Disclaimer: The opinions expressed in this blog are entirely our own and not necessarily those of our employer or any other occupational therapist.

Tuesday, 2 February 2016

You may have read in our recent newsletter that recently 2 of our undergraduate students had the great opportunity to visit and work in Brazil. On their return they have both been busy reporting back. One of their tasks was to write a reflection on their experience - here is Carrie's

Reflecting on an occupational therapy student visit to Brazil - Carrie Sant
After reading about community occupational therapy practice in South Africa in Occupational Therapy Without Borders (Kronenberg, 2005) I became interested in the concept of how occupational therapists practice around the world under the influence of different cultural and contextual factors such as limited resources and financial funding to implement interventions. With the NHS struggling under tight financial resources (The Kings Fund, 2015) it is essential as a future health care professional that I have an understanding of how to provide a high quality of care with limited resources.  With another student from my cohort I applied for the Santander International Travel Bursary with the intention of experiencing occupational therapy in a different culture and context to which we had previously had opportunity to see.

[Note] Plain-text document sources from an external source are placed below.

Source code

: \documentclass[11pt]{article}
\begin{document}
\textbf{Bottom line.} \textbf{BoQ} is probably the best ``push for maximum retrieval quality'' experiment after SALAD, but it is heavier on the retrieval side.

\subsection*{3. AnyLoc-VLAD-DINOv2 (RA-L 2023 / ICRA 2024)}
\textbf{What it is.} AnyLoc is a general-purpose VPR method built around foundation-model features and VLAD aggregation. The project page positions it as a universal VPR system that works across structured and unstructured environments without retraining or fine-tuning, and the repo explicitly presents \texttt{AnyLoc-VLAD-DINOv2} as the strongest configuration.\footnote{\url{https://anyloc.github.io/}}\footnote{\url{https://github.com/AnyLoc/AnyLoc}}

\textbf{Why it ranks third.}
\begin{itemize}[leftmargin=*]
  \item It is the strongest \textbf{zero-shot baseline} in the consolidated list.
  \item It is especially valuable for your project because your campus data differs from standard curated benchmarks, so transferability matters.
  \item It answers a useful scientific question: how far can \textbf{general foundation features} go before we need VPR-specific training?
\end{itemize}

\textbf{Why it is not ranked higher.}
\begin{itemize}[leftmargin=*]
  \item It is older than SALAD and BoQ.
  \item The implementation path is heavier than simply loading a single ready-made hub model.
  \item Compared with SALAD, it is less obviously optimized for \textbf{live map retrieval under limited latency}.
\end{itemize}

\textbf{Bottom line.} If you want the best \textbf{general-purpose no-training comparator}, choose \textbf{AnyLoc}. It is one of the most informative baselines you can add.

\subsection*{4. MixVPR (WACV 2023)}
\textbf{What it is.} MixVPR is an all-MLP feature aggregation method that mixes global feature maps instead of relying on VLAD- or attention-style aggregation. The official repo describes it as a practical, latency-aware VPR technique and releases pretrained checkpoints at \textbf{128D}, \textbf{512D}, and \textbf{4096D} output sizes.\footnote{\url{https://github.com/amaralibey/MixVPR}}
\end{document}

Brazil, a developing country in South America (World Bank, 2015), contrasted in numerous ways with the UK, and provided the ideal opportunity to explore how theory and practice translated across international borders. The World Federation of Occupational Therapists (2011) promotes occupational therapy internationally and refers to the importance of seeking opportunities for continuing professional development. Although we discussed what we hoped to learn and see whilst in Brazil, and had some expectations about ways in which teaching and practice would be different, I think we both found it difficult to comprehend just how different healthcare practice would be.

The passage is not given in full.